#### [What to work on]
Please copy out all lines of the entries that contain the word "applicano".

===============

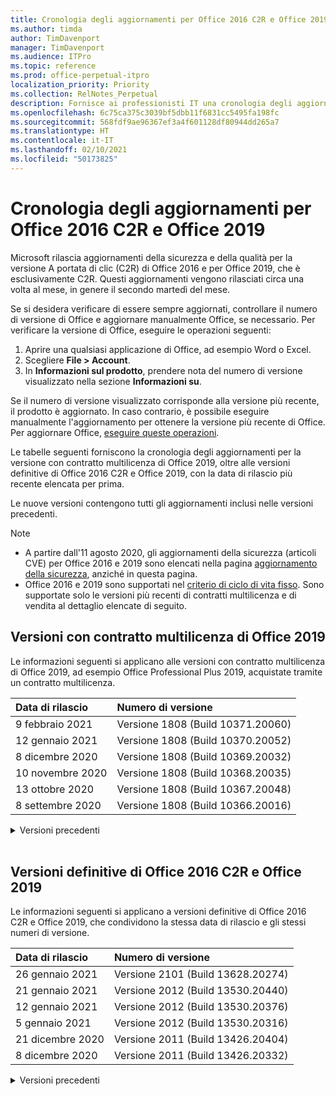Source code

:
 ```yaml
---
title: Cronologia degli aggiornamenti per Office 2016 C2R e Office 2019
ms.author: timda
author: TimDavenport
manager: TimDavenport
ms.audience: ITPro
ms.topic: reference
ms.prod: office-perpetual-itpro
localization_priority: Priority
ms.collection: RelNotes_Perpetual
description: Fornisce ai professionisti IT una cronologia degli aggiornamenti per le versioni con licenza perpetua di Office 2016 e 2019 che usano la tecnologia A portata di clic (C2R)
ms.openlocfilehash: 6c75ca375c3039bf5dbb11f6831cc5495fa198fc
ms.sourcegitcommit: 568fdf9ae96367ef3a4f601128df80944dd265a7
ms.translationtype: HT
ms.contentlocale: it-IT
ms.lasthandoff: 02/10/2021
ms.locfileid: "50173825"
---
```

# <a name="update-history-for-office-2016-c2r-and-office-2019"></a>Cronologia degli aggiornamenti per Office 2016 C2R e Office 2019

Microsoft rilascia aggiornamenti della sicurezza e della qualità per la versione A portata di clic (C2R) di Office 2016 e per Office 2019, che è esclusivamente C2R. Questi aggiornamenti vengono rilasciati circa una volta al mese, in genere il secondo martedì del mese.

Se si desidera verificare di essere sempre aggiornati, controllare il numero di versione di Office e aggiornare manualmente Office, se necessario. Per verificare la versione di Office, eseguire le operazioni seguenti:

  1.    Aprire una qualsiasi applicazione di Office, ad esempio Word o Excel.
  2.    Scegliere **File > Account**.
  3.    In **Informazioni sul prodotto**, prendere nota del numero di versione visualizzato nella sezione **Informazioni su**.

Se il numero di versione visualizzato corrisponde alla versione più recente, il prodotto è aggiornato. In caso contrario, è possibile eseguire manualmente l'aggiornamento per ottenere la versione più recente di Office. Per aggiornare Office, [eseguire queste operazioni](https://support.office.com/article/2ab296f3-7f03-43a2-8e50-46de917611c5).


Le tabelle seguenti forniscono la cronologia degli aggiornamenti per la versione con contratto multilicenza di Office 2019, oltre alle versioni definitive di Office 2016 C2R e Office 2019, con la data di rilascio più recente elencata per prima.

Le nuove versioni contengono tutti gli aggiornamenti inclusi nelle versioni precedenti.


 > [!NOTE]
> - A partire dall'11 agosto 2020, gli aggiornamenti della sicurezza (articoli CVE) per Office 2016 e 2019 sono elencati nella pagina [aggiornamento della sicurezza](https://docs.microsoft.com/officeupdates/microsoft365-apps-security-updates), anziché in questa pagina. 
> - Office 2016 e 2019 sono supportati nel [criterio di ciclo di vita fisso](https://docs.microsoft.com/lifecycle/policies/fixed). Sono supportate solo le versioni più recenti di contratti multilicenza e di vendita al dettaglio elencate di seguito.


## <a name="volume-licensed-versions-of-office-2019"></a>Versioni con contratto multilicenza di Office 2019
Le informazioni seguenti si applicano alle versioni con contratto multilicenza di Office 2019, ad esempio Office Professional Plus 2019, acquistate tramite un contratto multilicenza.

[//]: # (NON RIMUOVERE L'INIZIO DELLA TABELLA VL)


|**Data di rilascio**|**Numero di versione**|
|:-----|:-----|
|9 febbraio 2021|Versione 1808 (Build 10371.20060)|
|12 gennaio 2021|Versione 1808 (Build 10370.20052)|
|8 dicembre 2020|Versione 1808 (Build 10369.20032)|
|10 novembre 2020|Versione 1808 (Build 10368.20035)|
|13 ottobre 2020|Versione 1808 (Build 10367.20048)|
|8 settembre 2020|Versione 1808 (Build 10366.20016)|


[//]: # (NON RIMUOVERE LA FINE DELLA TABELLA VL)

<details>
<summary>Versioni precedenti</summary>
 

[//]: # (NON RIMUOVERE L'INIZIO DELLA VECCHIA TABELLA VL)


|**Data di rilascio**|**Numero di versione**|
|:-----|:-----|
|11 agosto 2020|Versione 1808 (Build 10364.20059)|
|14 luglio 2020   |Versione 1808 (Build 10363.20015)  |
|9 giugno 2020   |Versione 1808 (Build 10361.20002)  |
|12 maggio 2020   |Versione 1808 (Build 10359.20023)  |
|14 aprile 2020   |Versione 1808 (Build 10358.20061)  |
|10 marzo 2020   |Versione 1808 (Build 10357.20081)  |
|11 febbraio 2020   |Versione 1808 (Build 10356.20006)  |


[//]: # (NON RIMUOVERE LA FINE DELLA VECCHIA TABELLA VL)

</details>


<br/>

## <a name="retail-versions-of-office-2016-c2r-and-office-2019"></a>Versioni definitive di Office 2016 C2R e Office 2019
Le informazioni seguenti si applicano a versioni definitive di Office 2016 C2R e Office 2019, che condividono la stessa data di rilascio e gli stessi numeri di versione.

[//]: # (NON RIMUOVERE L'INIZIO DELLA TABELLA RETAIL)


|**Data di rilascio**|**Numero di versione**|
|:-----|:-----|
|26 gennaio 2021|Versione 2101 (Build 13628.20274)|
|21 gennaio 2021|Versione 2012 (Build 13530.20440)|
|12 gennaio 2021|Versione 2012 (Build 13530.20376)|
|5 gennaio 2021|Versione 2012 (Build 13530.20316)|
|21 dicembre 2020|Versione 2011 (Build 13426.20404)|
|8 dicembre 2020|Versione 2011 (Build 13426.20332)|


[//]: # (NON RIMUOVERE LA FINE DELLA TABELLA RETAIL)

<details>
<summary>Versioni precedenti</summary>
 

[//]: # (NON RIMUOVERE L'INIZIO DELLA VECCHIA TABELLA RETAIL)


|**Data di rilascio**|**Numero di versione**|
|:-----|:-----|
|2 dicembre 2020|Versione 2011 (Build 13426.20308)|
|30 novembre 2020|Versione 2011 (Build 13426.20294)|
|23 novembre 2020|Versione 2011 (Build 13426.20274)|
|17 novembre 2020|Versione 2010 (Build 13328.20408)|
|10 novembre 2020|Version 2010 (Build 13328.20356)|
|27 ottobre 2020|Versione 2010 (Build 13328.20292)|
|21 ottobre 2020|Versione 2009 (Build 13231.20418)|
|13 ottobre 2020|Versione 2009 (Build 13231.20390)|
|8 ottobre 2020|Versione 2009 (Build 13231.20368)|
|28 settembre 2020|Versione 2009 (Build 13231.20262)|
|22 settembre 2020|Versione 2008 (Build 13127.20508)|
|9 settembre 2020|Versione 2008 (Build 13127.20408)|
|31 agosto 2020|Versione 2008 (Build 13127.20296)|
|25 agosto 2020|Versione 2007 (Build 13029.20460)|
|11 agosto 2020|Versione 2007 (Build 13029.20344)|
|30 luglio 2020|Versione 2007 (Build 13029.20308)  |
|28 luglio 2020|Versione 2006 (Build 13001.20498)  |
|14 luglio 2020|Versione 2006 (Build 13001.20384)  |
|30 giugno 2020|Versione 2006 (Build 13001.20266)  |
|24 giugno 2020|Versione 2005 (Build 12827.20470)  |
|9 giugno 2020|Versione 2005 (Build 12827.20336)  |
|2 giugno 2020|Versione 2005 (Build 12827.20268)  |
|21 maggio 2020|Versione 2004 (Build 12730.20352)  |
|12 maggio 2020|Versione 2004 (Build 12730.20270)  |
|4 maggio 2020|Versione 2004 (Build 12730.20250)  |
|29 aprile 2020|Versione 2004 (Build 12730.20236)  |
|15 aprile 2020|Versione 2003 (Build 12624.20466)  |
|14 aprile 2020|Versione 2003 (Build 12624.20442)  |
|31 marzo 2020|Versione 2003 (Build 12624.20382)  |
|25 marzo 2020|Versione 2003 (Build 12624.20320)  |
|10 marzo 2020|Versione 2002 (Build 12527.20278)  |
|1 marzo 2020   |Versione 2002 (Build 12527.20242)  |


[//]: # (NON RIMUOVERE LA FINE DELLA VECCHIA TABELLA RETAIL)


</details>






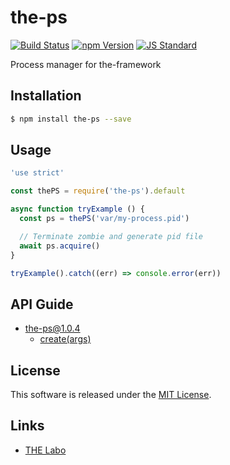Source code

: the-ps
==========

<!---
This file is generated by ape-tmpl. Do not update manually.
--->

<!-- Badge Start -->
<a name="badges"></a>

[![Build Status][bd_travis_shield_url]][bd_travis_url]
[![npm Version][bd_npm_shield_url]][bd_npm_url]
[![JS Standard][bd_standard_shield_url]][bd_standard_url]

[bd_repo_url]: https://github.com/the-labo/the-ps
[bd_travis_url]: http://travis-ci.org/the-labo/the-ps
[bd_travis_shield_url]: http://img.shields.io/travis/the-labo/the-ps.svg?style=flat
[bd_travis_com_url]: http://travis-ci.com/the-labo/the-ps
[bd_travis_com_shield_url]: https://api.travis-ci.com/the-labo/the-ps.svg?token=
[bd_license_url]: https://github.com/the-labo/the-ps/blob/master/LICENSE
[bd_codeclimate_url]: http://codeclimate.com/github/the-labo/the-ps
[bd_codeclimate_shield_url]: http://img.shields.io/codeclimate/github/the-labo/the-ps.svg?style=flat
[bd_codeclimate_coverage_shield_url]: http://img.shields.io/codeclimate/coverage/github/the-labo/the-ps.svg?style=flat
[bd_gemnasium_url]: https://gemnasium.com/the-labo/the-ps
[bd_gemnasium_shield_url]: https://gemnasium.com/the-labo/the-ps.svg
[bd_npm_url]: http://www.npmjs.org/package/the-ps
[bd_npm_shield_url]: http://img.shields.io/npm/v/the-ps.svg?style=flat
[bd_standard_url]: http://standardjs.com/
[bd_standard_shield_url]: https://img.shields.io/badge/code%20style-standard-brightgreen.svg

<!-- Badge End -->


<!-- Description Start -->
<a name="description"></a>

Process manager for the-framework

<!-- Description End -->


<!-- Overview Start -->
<a name="overview"></a>



<!-- Overview End -->


<!-- Sections Start -->
<a name="sections"></a>

<!-- Section from "doc/guides/01.Installation.md.hbs" Start -->

<a name="section-doc-guides-01-installation-md"></a>

Installation
-----

```bash
$ npm install the-ps --save
```


<!-- Section from "doc/guides/01.Installation.md.hbs" End -->

<!-- Section from "doc/guides/02.Usage.md.hbs" Start -->

<a name="section-doc-guides-02-usage-md"></a>

Usage
---------

```javascript
'use strict'

const thePS = require('the-ps').default

async function tryExample () {
  const ps = thePS('var/my-process.pid')

  // Terminate zombie and generate pid file
  await ps.acquire()
}

tryExample().catch((err) => console.error(err))

```


<!-- Section from "doc/guides/02.Usage.md.hbs" End -->

<!-- Section from "doc/guides/10.API Guide.md.hbs" Start -->

<a name="section-doc-guides-10-a-p-i-guide-md"></a>

API Guide
-----

+ [the-ps@1.0.4](./doc/api/api.md)
  + [create(args)](./doc/api/api.md#the-ps-function-create)


<!-- Section from "doc/guides/10.API Guide.md.hbs" End -->


<!-- Sections Start -->


<!-- LICENSE Start -->
<a name="license"></a>

License
-------
This software is released under the [MIT License](https://github.com/the-labo/the-ps/blob/master/LICENSE).

<!-- LICENSE End -->


<!-- Links Start -->
<a name="links"></a>

Links
------

+ [THE Labo][t_h_e_labo_url]

[t_h_e_labo_url]: https://github.com/the-labo

<!-- Links End -->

===============

#### [Answer to the exercise]
Le informazioni seguenti si applicano alle versioni con contratto multilicenza di Office 2019, ad esempio Office Professional Plus 2019, acquistate tramite un contratto multilicenza.
Le informazioni seguenti si applicano a versioni definitive di Office 2016 C2R e Office 2019, che condividono la stessa data di rilascio e gli stessi numeri di versione.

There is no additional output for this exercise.